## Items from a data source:
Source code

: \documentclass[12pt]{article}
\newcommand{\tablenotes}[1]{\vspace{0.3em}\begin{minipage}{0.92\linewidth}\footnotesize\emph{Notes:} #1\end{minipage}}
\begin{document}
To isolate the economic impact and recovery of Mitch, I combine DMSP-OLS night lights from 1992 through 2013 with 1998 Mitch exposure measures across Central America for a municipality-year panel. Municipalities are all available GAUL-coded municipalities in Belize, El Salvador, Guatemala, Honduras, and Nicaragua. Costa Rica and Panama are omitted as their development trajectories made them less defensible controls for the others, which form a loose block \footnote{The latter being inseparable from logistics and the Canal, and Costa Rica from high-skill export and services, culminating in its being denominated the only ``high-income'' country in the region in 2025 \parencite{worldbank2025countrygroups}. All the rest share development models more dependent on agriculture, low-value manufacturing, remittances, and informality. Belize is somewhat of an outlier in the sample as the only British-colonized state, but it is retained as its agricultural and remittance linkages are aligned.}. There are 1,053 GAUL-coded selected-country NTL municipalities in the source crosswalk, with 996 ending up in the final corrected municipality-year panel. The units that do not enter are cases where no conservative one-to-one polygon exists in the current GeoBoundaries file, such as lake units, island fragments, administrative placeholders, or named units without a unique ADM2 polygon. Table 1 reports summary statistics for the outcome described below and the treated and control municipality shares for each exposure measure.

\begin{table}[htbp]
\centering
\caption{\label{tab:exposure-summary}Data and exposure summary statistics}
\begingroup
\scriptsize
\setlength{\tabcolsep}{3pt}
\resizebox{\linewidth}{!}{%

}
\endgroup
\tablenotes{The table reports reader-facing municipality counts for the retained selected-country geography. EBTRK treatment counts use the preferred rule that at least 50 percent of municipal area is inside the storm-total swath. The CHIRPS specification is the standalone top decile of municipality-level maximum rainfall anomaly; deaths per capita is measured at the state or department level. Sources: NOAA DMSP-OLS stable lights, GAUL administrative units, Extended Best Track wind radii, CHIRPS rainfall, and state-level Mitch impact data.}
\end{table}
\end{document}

==

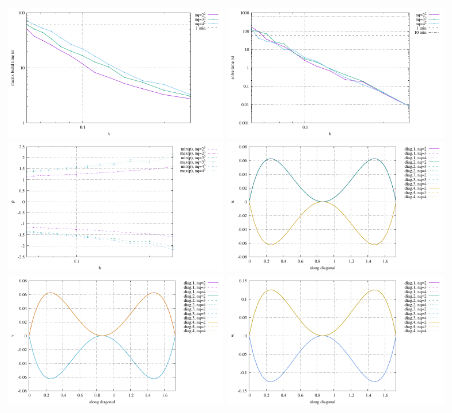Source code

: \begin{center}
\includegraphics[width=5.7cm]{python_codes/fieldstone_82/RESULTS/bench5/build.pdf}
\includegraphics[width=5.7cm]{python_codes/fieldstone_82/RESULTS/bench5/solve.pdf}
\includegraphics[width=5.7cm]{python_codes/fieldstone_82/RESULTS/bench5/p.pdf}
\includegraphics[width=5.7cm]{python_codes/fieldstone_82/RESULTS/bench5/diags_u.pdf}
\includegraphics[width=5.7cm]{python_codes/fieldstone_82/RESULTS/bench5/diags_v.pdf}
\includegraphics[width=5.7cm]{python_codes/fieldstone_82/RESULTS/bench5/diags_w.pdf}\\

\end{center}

...

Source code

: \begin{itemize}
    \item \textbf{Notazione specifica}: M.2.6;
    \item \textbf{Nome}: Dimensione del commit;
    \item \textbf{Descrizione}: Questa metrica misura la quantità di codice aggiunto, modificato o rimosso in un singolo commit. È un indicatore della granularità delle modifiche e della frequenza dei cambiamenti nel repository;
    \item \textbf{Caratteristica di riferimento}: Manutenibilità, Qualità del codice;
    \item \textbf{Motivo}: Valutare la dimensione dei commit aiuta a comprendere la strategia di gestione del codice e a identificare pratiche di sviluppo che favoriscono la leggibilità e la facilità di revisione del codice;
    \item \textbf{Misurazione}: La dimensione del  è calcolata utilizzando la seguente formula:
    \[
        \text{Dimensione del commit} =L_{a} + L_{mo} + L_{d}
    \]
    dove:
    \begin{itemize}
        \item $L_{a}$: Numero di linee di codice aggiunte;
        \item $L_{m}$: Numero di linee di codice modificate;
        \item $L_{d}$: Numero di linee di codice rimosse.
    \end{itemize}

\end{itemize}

## Work to be completed:
Which lines above run from the one containing "cambiamenti nel repository;" down to the one containing "Qualità del codice;"? Repeat exactly those, both ends included, and nothing else.

## The answer:
    \item \textbf{Descrizione}: Questa metrica misura la quantità di codice aggiunto, modificato o rimosso in un singolo commit. È un indicatore della granularità delle modifiche e della frequenza dei cambiamenti nel repository;
    \item \textbf{Caratteristica di riferimento}: Manutenibilità, Qualità del codice;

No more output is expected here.